Parue en VF
chez divers éditeurs au gré des ventes
des droits et autres joyeusetés, la série « Sandman » ressort chez
Urban en VF dans une édition supposément définitive ! Retour sur une série
culte qui mérite en effet un bel écrin !
Vers le
milieu des années 80, l’éditeur américain DC Comics décide qu’il serait bon de
sortir de la naphtaline certains noms et personnages connus qu’il n’a plu
utilisés depuis Mathusalem ! Le nom de Sandman est évoqué. Au départ,
Sandman est un héros masqué dont le nom civil est Wesley Dodds. L’homme endort
les criminels , d’où sont surnom de Sandman ( car c’est ainsi que nos amis
anglo-saxons appellent notre bien connu marchand de sable).
Mais c’est
la proposition d’un jeune auteur anglais qui va être pris en compte. Et le
sandman qu’il propose n’est pas un super-héros mais bien le marchand de sable
lui-même. Ou du moins quelque chose qui s’en approche. Si la série se déroule
dans l’univers DC, son héros n’est pas un super !
Neil Gaiman
est un romancier des plus intéressants dans le genre fantastique, et qui touche parfois à la SF. Il a écrit
plusieurs romans et pas mal de nouvelles. Mais ce qui fit sa renommée et qui le
lança définitivement, c’est la série « Sandman » qu’il scénarisa
durant 8 ans , de 1988 à 1996. Et pour le fan, c’est un plongée dans les
sources de ses romans : tout ce que Gaiman va développer et explorer dans
ses futures romans (sans jamais se répéter vraiment,il aime trouver de nouveaux angles) et mêmes certains autres comics qu'il scénarisera.
En 1916, un
groupe britannique adepte de l’occulte tente un rituel dont le but est de
capturer La Mort ( du moins sa matérialisation anthropomorphique, la grande
faucheuse quoi ) . Mais le rituel subit un couac : ce n’est pas la mort
mais le rêve qui se fait capturer. Morphée (ou Rêve/Dream), le Sandman, restera
prisonnier plus de 70 ans. Ses outils ( son casque, sa bourse de sable et le
rubis désignant son rang) ont été dispersés et il va se lancer dans une quête
pour les récupérer. Mais d’abord, il va se venger.

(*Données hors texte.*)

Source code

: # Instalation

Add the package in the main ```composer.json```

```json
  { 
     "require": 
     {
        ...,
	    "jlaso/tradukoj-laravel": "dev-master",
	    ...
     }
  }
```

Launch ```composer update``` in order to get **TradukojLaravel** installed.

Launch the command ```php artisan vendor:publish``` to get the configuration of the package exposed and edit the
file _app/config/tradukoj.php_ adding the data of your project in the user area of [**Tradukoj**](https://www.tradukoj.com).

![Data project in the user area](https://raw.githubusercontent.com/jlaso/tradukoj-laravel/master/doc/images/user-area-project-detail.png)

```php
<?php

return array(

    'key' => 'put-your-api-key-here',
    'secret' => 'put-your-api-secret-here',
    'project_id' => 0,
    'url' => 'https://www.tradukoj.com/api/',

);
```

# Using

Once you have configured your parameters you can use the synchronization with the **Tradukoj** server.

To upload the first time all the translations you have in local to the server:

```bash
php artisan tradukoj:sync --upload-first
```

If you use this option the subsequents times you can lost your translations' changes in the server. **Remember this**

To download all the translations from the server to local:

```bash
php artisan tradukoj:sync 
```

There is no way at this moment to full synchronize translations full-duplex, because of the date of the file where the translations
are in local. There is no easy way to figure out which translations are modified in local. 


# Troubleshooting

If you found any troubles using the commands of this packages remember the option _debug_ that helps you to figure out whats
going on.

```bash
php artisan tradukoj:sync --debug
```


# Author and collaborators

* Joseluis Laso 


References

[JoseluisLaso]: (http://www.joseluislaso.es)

Le premier acte raconte donc la capture et la quête de Sandman. Cette aventure lui fera rencontrer quelques figures emblématiques de l’univers DC dont le magicien immoral John Constantine, le héros de la série horrifique Hellblazer !

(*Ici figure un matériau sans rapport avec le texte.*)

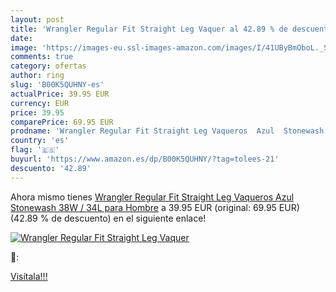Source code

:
 ```yaml
---
layout: post
title: 'Wrangler Regular Fit Straight Leg Vaquer al 42.89 % de descuento'
date: 
image: 'https://images-eu.ssl-images-amazon.com/images/I/41UByBmOboL._SL200_.jpg'
comments: true
category: ofertas
author: ring
slug: 'B00K5QUHNY-es'
actualPrice: 39.95 EUR
currency: EUR
price: 39.95
comparePrice: 69.95 EUR
prodname: 'Wrangler Regular Fit Straight Leg Vaqueros  Azul  Stonewash  38W / 34L para Hombre'
country: 'es'
flag: '🇪🇸'
buyurl: 'https://www.amazon.es/dp/B00K5QUHNY/?tag=tolees-21'
descuento: '42.89'
---
```


Ahora mismo tienes [Wrangler Regular Fit Straight Leg Vaqueros  Azul  Stonewash  38W / 34L para Hombre](https://www.amazon.es/dp/B00K5QUHNY/?tag=tolees-21) a 39.95 EUR (original: 69.95 EUR) (42.89 %  de descuento) en el siguiente enlace!

[![Wrangler Regular Fit Straight Leg Vaquer](https://images-eu.ssl-images-amazon.com/images/I/41UByBmOboL._SL200_.jpg)](https://www.amazon.es/dp/B00K5QUHNY/?tag=tolees-21)

🔎:


[Visítala!!!](https://www.amazon.es/dp/B00K5QUHNY/?tag=tolees-21)
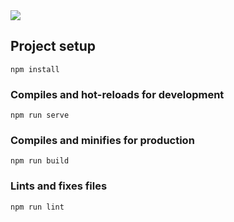 <img src="https://media.discordapp.net/attachments/881176681635782676/1348250148777492491/image.png?ex=67cec74c&is=67cd75cc&hm=9c93f94a2152d86f0aea5a8e31a689df8c6fc659ccff1bcc210a3ff942006608&=&format=webp&quality=lossless"/>

## Project setup
```
npm install
```

### Compiles and hot-reloads for development
```
npm run serve
```

### Compiles and minifies for production
```
npm run build
```

### Lints and fixes files
```
npm run lint
```



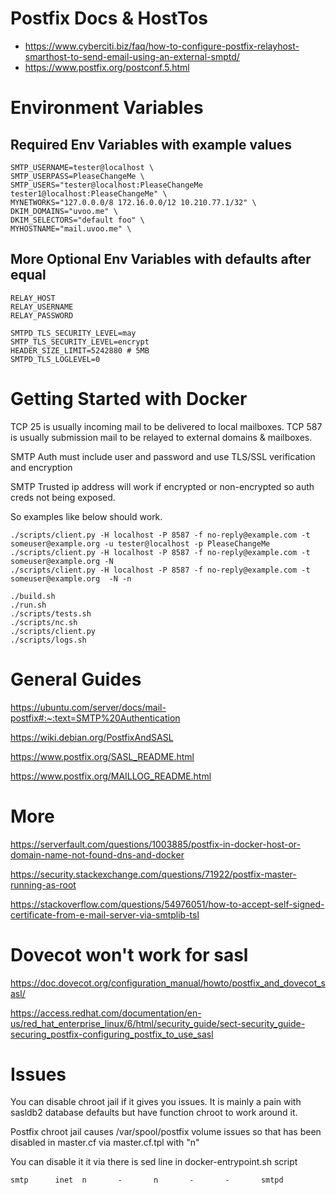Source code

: # Postfix Docs & HostTos
- https://www.cyberciti.biz/faq/how-to-configure-postfix-relayhost-smarthost-to-send-email-using-an-external-smptd/
- https://www.postfix.org/postconf.5.html

# Environment Variables

## Required Env Variables with example values
```
SMTP_USERNAME=tester@localhost \
SMTP_USERPASS=PleaseChangeMe \
SMTP_USERS="tester@localhost:PleaseChangeMe tester1@localhost:PleaseChangeMe" \
MYNETWORKS="127.0.0.0/8 172.16.0.0/12 10.210.77.1/32" \
DKIM_DOMAINS="uvoo.me" \
DKIM_SELECTORS="default foo" \
MYHOSTNAME="mail.uvoo.me" \
```

## More Optional Env Variables with defaults after equal
```
RELAY_HOST
RELAY_USERNAME
RELAY_PASSWORD

SMTPD_TLS_SECURITY_LEVEL=may
SMTP_TLS_SECURITY_LEVEL=encrypt
HEADER_SIZE_LIMIT=5242880 # 5MB
SMTPD_TLS_LOGLEVEL=0
```

# Getting Started with Docker

TCP 25 is usually incoming mail to be delivered to local mailboxes.
TCP 587 is usually submission mail to be relayed to external domains & mailboxes.

SMTP Auth must include user and password and use TLS/SSL verification and encryption

SMTP Trusted ip address will work if encrypted or non-encrypted so auth creds not being exposed.

So examples like below should work.
```
./scripts/client.py -H localhost -P 8587 -f no-reply@example.com -t someuser@example.org -u tester@localhost -p PleaseChangeMe
./scripts/client.py -H localhost -P 8587 -f no-reply@example.com -t someuser@example.org -N
./scripts/client.py -H localhost -P 8587 -f no-reply@example.com -t someuser@example.org  -N -n
```

```
./build.sh
./run.sh
./scripts/tests.sh
./scripts/nc.sh
./scripts/client.py
./scripts/logs.sh
```



# General Guides

https://ubuntu.com/server/docs/mail-postfix#:~:text=SMTP%20Authentication

https://wiki.debian.org/PostfixAndSASL

https://www.postfix.org/SASL_README.html

https://www.postfix.org/MAILLOG_README.html


# More
https://serverfault.com/questions/1003885/postfix-in-docker-host-or-domain-name-not-found-dns-and-docker

https://security.stackexchange.com/questions/71922/postfix-master-running-as-root

https://stackoverflow.com/questions/54976051/how-to-accept-self-signed-certificate-from-e-mail-server-via-smtplib-tsl

# Dovecot won't work for sasl

https://doc.dovecot.org/configuration_manual/howto/postfix_and_dovecot_sasl/

https://access.redhat.com/documentation/en-us/red_hat_enterprise_linux/6/html/security_guide/sect-security_guide-securing_postfix-configuring_postfix_to_use_sasl

# Issues
You can disable chroot jail if it gives you issues. It is mainly a pain with sasldb2 database defaults but have function chroot to work around it.

Postfix chroot jail causes /var/spool/postfix volume issues so that has been disabled in master.cf via master.cf.tpl with "n"

You can disable it it via there is sed line in docker-entrypoint.sh script
```
smtp      inet  n       -       n       -       -       smtpd
```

Le premier acte raconte donc la capture et la quête de Sandman. Cette aventure lui fera rencontrer quelques figures emblématiques de l’univers DC dont le magicien immoral John Constantine, le héros de la série horrifique Hellblazer !
Mais
Sandman est tout autant le héros de la série qu’un concept. Dès lors, le second
acte opte pour une nouvelle orientation en présentant un autre protagoniste
principale et une histoire où Sandman occupera un rôle secondaire voire
mineure. L’envie de Gaiman de jouer avec les codes et la narration est palpable.
Et jouissive ! Un exemple de jeu avec les codes : lors d'un voyage en enfer, Morphée rencontre Lucifer. Ancien ange, Lucifer est donc un être asexué. Et selon l'angle de vue, Lucifer , tout en gardant son apparence, prend soudain des airs féminins, masculins ou androgyne. Simple et efficace !
Le concept
de rêve est donc explorer au travers de son « protecteur » Morphée,
de son royaume mais aussi des rêves des êtres humains. Renverse les liens entre
Morphée et son royaume ( qui est arrivé en premier, Morphée ou les rêves ?

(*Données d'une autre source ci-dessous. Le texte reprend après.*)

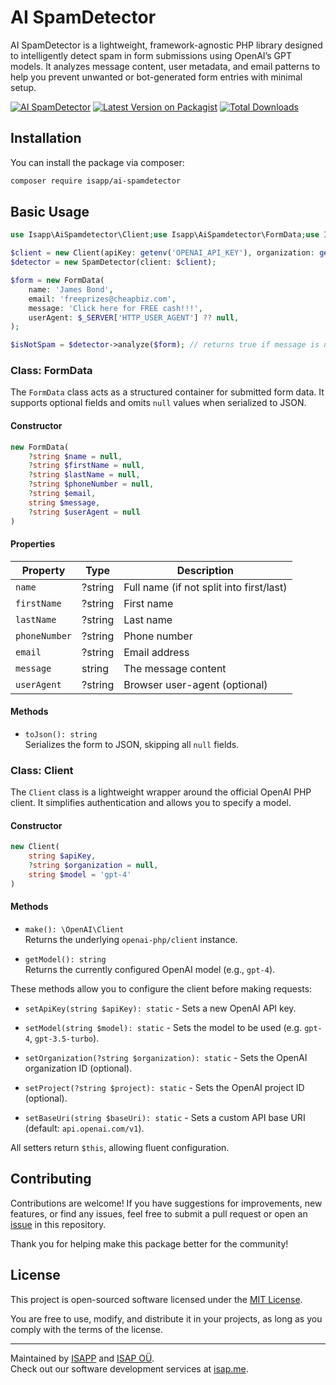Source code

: # AI SpamDetector
AI SpamDetector is a lightweight, framework-agnostic PHP library designed to intelligently detect spam in form submissions using OpenAI’s GPT models. It analyzes message content, user metadata, and email patterns to help you prevent unwanted or bot-generated form entries with minimal setup.

[![AI SpamDetector](https://static.isap.me/ai-spamdetector.jpg)](https://github.com/isap-ou/ai-spamdetector)
[![Latest Version on Packagist](https://img.shields.io/packagist/v/isapp/ai-spamdetector.svg?style=flat-square)](https://packagist.org/packages/isapp/ai-spamdetector)
[![Total Downloads](https://img.shields.io/packagist/dt/isapp/ai-spamdetector.svg?style=flat-square)](https://packagist.org/packages/isapp/ai-spamdetector)
## Installation

You can install the package via composer:

```bash
composer require isapp/ai-spamdetector
```

## Basic Usage

```php
use Isapp\AiSpamdetector\Client;use Isapp\AiSpamdetector\FormData;use Isapp\AiSpamdetector\SpamDetector;

$client = new Client(apiKey: getenv('OPENAI_API_KEY'), organization: getenv('OPENAI_ORGANIZATION'),model: 'gpt-4');
$detector = new SpamDetector(client: $client);

$form = new FormData(
    name: 'James Bond',
    email: 'freeprizes@cheapbiz.com',
    message: 'Click here for FREE cash!!!',
    userAgent: $_SERVER['HTTP_USER_AGENT'] ?? null,
);

$isNotSpam = $detector->analyze($form); // returns true if message is not spam
```

### Class: FormData

The `FormData` class acts as a structured container for submitted form data. It supports optional fields and omits
`null` values when serialized to JSON.

#### Constructor

```php
new FormData(
    ?string $name = null,
    ?string $firstName = null,
    ?string $lastName = null,
    ?string $phoneNumber = null,
    ?string $email,
    string $message,
    ?string $userAgent = null
)
```

#### Properties

| Property      | Type    | Description                              |
|---------------|---------|------------------------------------------|
| `name`        | ?string | Full name (if not split into first/last) |
| `firstName`   | ?string | First name                               |
| `lastName`    | ?string | Last name                                |
| `phoneNumber` | ?string | Phone number                             |
| `email`       | ?string | Email address                            |
| `message`     | string  | The message content                      |
| `userAgent`   | ?string | Browser user-agent (optional)            |

#### Methods

- `toJson(): string`  
  Serializes the form to JSON, skipping all `null` fields.

### Class: Client

The `Client` class is a lightweight wrapper around the official OpenAI PHP client. It simplifies authentication and
allows you to specify a model.

#### Constructor

```php
new Client(
    string $apiKey,
    ?string $organization = null,
    string $model = 'gpt-4'
)
```

#### Methods

- `make(): \OpenAI\Client`  
  Returns the underlying `openai-php/client` instance.

- `getModel(): string`  
  Returns the currently configured OpenAI model (e.g., `gpt-4`).

These methods allow you to configure the client before making requests:

- `setApiKey(string $apiKey): static` - Sets a new OpenAI API key.

- `setModel(string $model): static`  - Sets the model to be used (e.g. `gpt-4`, `gpt-3.5-turbo`).

- `setOrganization(?string $organization): static`  - Sets the OpenAI organization ID (optional).

- `setProject(?string $project): static` - Sets the OpenAI project ID (optional).

- `setBaseUri(string $baseUri): static` - Sets a custom API base URI (default: `api.openai.com/v1`).

All setters return `$this`, allowing fluent configuration.

## Contributing

Contributions are welcome! If you have suggestions for improvements, new features, or find any issues, feel free to
submit a pull request or open an [issue](https://github.com/isap-ou/laravel-agile-crm/issues) in this repository.

Thank you for helping make this package better for the community!

## License

This project is open-sourced software licensed under the [MIT License](https://opensource.org/licenses/MIT).

You are free to use, modify, and distribute it in your projects, as long as you comply with the terms of the license.

---

Maintained by [ISAPP](https://isapp.be) and [ISAP OÜ](https://isap.me).  
Check out our software development services at [isap.me](https://isap.me).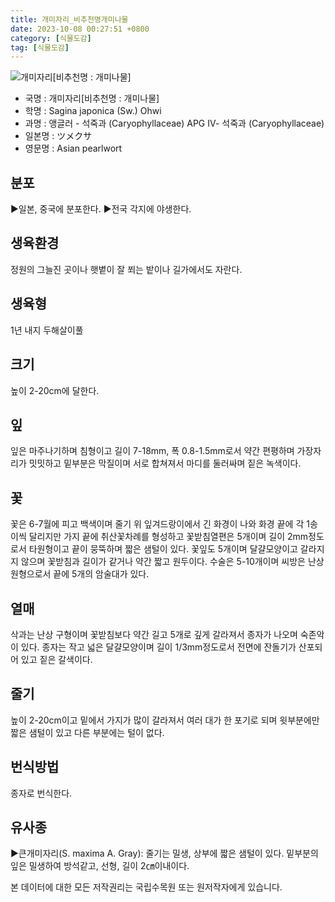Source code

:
 ```yaml
---
title: 개미자리_비추천명개미나물
date: 2023-10-08 00:27:51 +0800
category: [식물도감]
tag: [식물도감]
---
```




![개미자리[비추천명 : 개미나물]](/fileUpload/plants/basic/Caryophyllaceae/Sagina/10228/1_th2.JPG)
- 국명 : 개미자리[비추천명 : 개미나물]
- 학명 : Sagina japonica (Sw.) Ohwi
- 과명 : 앵글러 - 석죽과 (Caryophyllaceae) APG Ⅳ- 석죽과 (Caryophyllaceae)
- 일본명 : ツメクサ
- 영문명 : Asian pearlwort


## 분포
▶일본, 중국에 분포한다.▶전국 각지에 야생한다.
## 생육환경
정원의 그늘진 곳이나 햇볕이 잘 쬐는 밭이나 길가에서도 자란다.
## 생육형
1년 내지 두해살이풀
## 크기
높이 2-20cm에 달한다.
## 잎
잎은 마주나기하며 침형이고 길이 7-18mm, 폭 0.8-1.5mm로서 약간 편평하며 가장자리가 밋밋하고 밑부분은 막질이며 서로 합쳐져서 마디를 둘러싸며 짙은 녹색이다.
## 꽃
꽃은 6-7월에 피고 백색이며 줄기 위 잎겨드랑이에서 긴 화경이 나와 화경 끝에 각 1송이씩 달리지만 가지 끝에 취산꽃차례를 형성하고 꽃받침열편은 5개이며 길이 2mm정도로서 타원형이고 끝이 뭉뚝하며 짧은 샘털이 있다. 꽃잎도 5개이며 달걀모양이고 갈라지지 않으며 꽃받침과 길이가 같거나 약간 짧고 원두이다. 수술은 5-10개이며 씨방은 난상 원형으로서 끝에 5개의 암술대가 있다.
## 열매
삭과는 난상 구형이며 꽃받침보다 약간 길고 5개로 깊게 갈라져서 종자가 나오며 숙존악이 있다. 종자는 작고 넓은 달걀모양이며 길이 1/3mm정도로서 전면에 잔돌기가 산포되어 있고 짙은 갈색이다.
## 줄기
높이 2-20cm이고 밑에서 가지가 많이 갈라져서 여러 대가 한 포기로 되며 윗부분에만 짧은 샘털이 있고 다른 부분에는 털이 없다.
## 번식방법
종자로 번식한다.
## 유사종
▶큰개미자리(S. maxima A. Gray): 줄기는 밀생, 상부에 짧은 샘털이 있다. 밑부분의 잎은 밀생하여 방석같고, 선형, 길이 2㎝이내이다.






본 데이터에 대한 모든 저작권리는 국립수목원 또는 원저작자에게 있습니다.
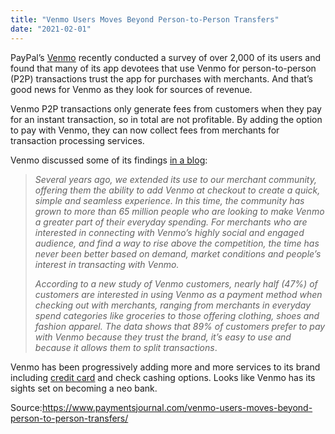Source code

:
 ```yaml
---
title: "Venmo Users Moves Beyond Person-to-Person Transfers"
date: "2021-02-01"
---
```


PayPal’s [Venmo](http://blog.venmo.com/) recently conducted a survey of over 2,000 of its users and found that many of its app devotees that use Venmo for person-to-person (P2P) transactions trust the app for purchases with merchants. And that’s good news for Venmo as they look for sources of revenue.

Venmo P2P transactions only generate fees from customers when they pay for an instant transaction, so in total are not profitable. By adding the option to pay with Venmo, they can now collect fees from merchants for transaction processing services.

Venmo discussed some of its findings [in a blog](https://downloads.ctfassets.net/7rifqg28wcbd/4DC89wMGRB4C9HNF5rAbgi/640e409ce7e1dea74700ac4418913613/FINAL_VENMO_STUDY_Jan.pdf):

> _Several years ago, we extended its use to our merchant community, offering them the ability to add Venmo at checkout to create a quick, simple and seamless experience. In this time, the community has grown to more than 65 million people who are looking to make Venmo a greater part of their everyday spending. For merchants who are interested in connecting with Venmo’s highly social and engaged audience, and find a way to rise above the competition, the time has never been better based on demand, market conditions and people’s interest in transacting with Venmo._
> 
> _According to a new study of Venmo customers, nearly half (47%) of customers are interested in using Venmo as a payment method when checking out with merchants, ranging from merchants in everyday spend categories like groceries to those offering clothing, shoes and fashion apparel. The data shows that 89% of customers prefer to pay with Venmo because they trust the brand, it’s easy to use and because it allows them to split transactions_.

Venmo has been progressively adding more and more services to its brand including [credit card](https://www.paymentsjournal.com/cfpb-returns-to-its-roots-for-credit-cards-and-other-consumer-options/) and check cashing options. Looks like Venmo has its sights set on becoming a neo bank.

Source:https://www.paymentsjournal.com/venmo-users-moves-beyond-person-to-person-transfers/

Et ça c’est en gros ). Chaque rêve individuel étant une part du royaume de
Morphée, son royaume est donc en constant mouvement, un royaume uni mais
fracturé ! Bref, la série foisonne de concepts intéressants et explorés dans tous les sens. Un sacré boulot d’auteur ! Un boulot qui défriche les rêves et donc les histoires de l'homme. Celles qui finiront en contes, en mythes ou en religions.
Niveau
dessins, plusieurs artistes se succéderont tout au long de la série. Ceux qui s’occupent
des épisodes réunis dans ce premier volume fournissent un travail situé assez
loin des standards lisses. Et certains épisodes frôlent le minimalisme. Le
dessin est daté mais bénéficie d’une nouvelle colorisation sensée harmonisée l’ensemble
de la série. Le dessin n’est donc pas le point fort mais ne peut être considéré
comme un point faible. Il est juste passable, rien de honteux mais pour une
série considérée comme culte, j’aurai pensé que le dessin le serait aussi. C’était
oublier que Sandman a commencé comme une série mineure et que les grands noms
de DC étaient occupés sur les grands noms de l’éditeur !
Ce premier
volume contient son lot de bonus : des entretiens avec Neil Gaiman, des dessins
et des croquis préparatoires, etc… le volume frôle donc son statut d’édition
définitive. Frôle, car il y a un problème ! Lors de l’impression, la page
105 s’est vue reproduite deux fois, dont l’une à la place de la page 110.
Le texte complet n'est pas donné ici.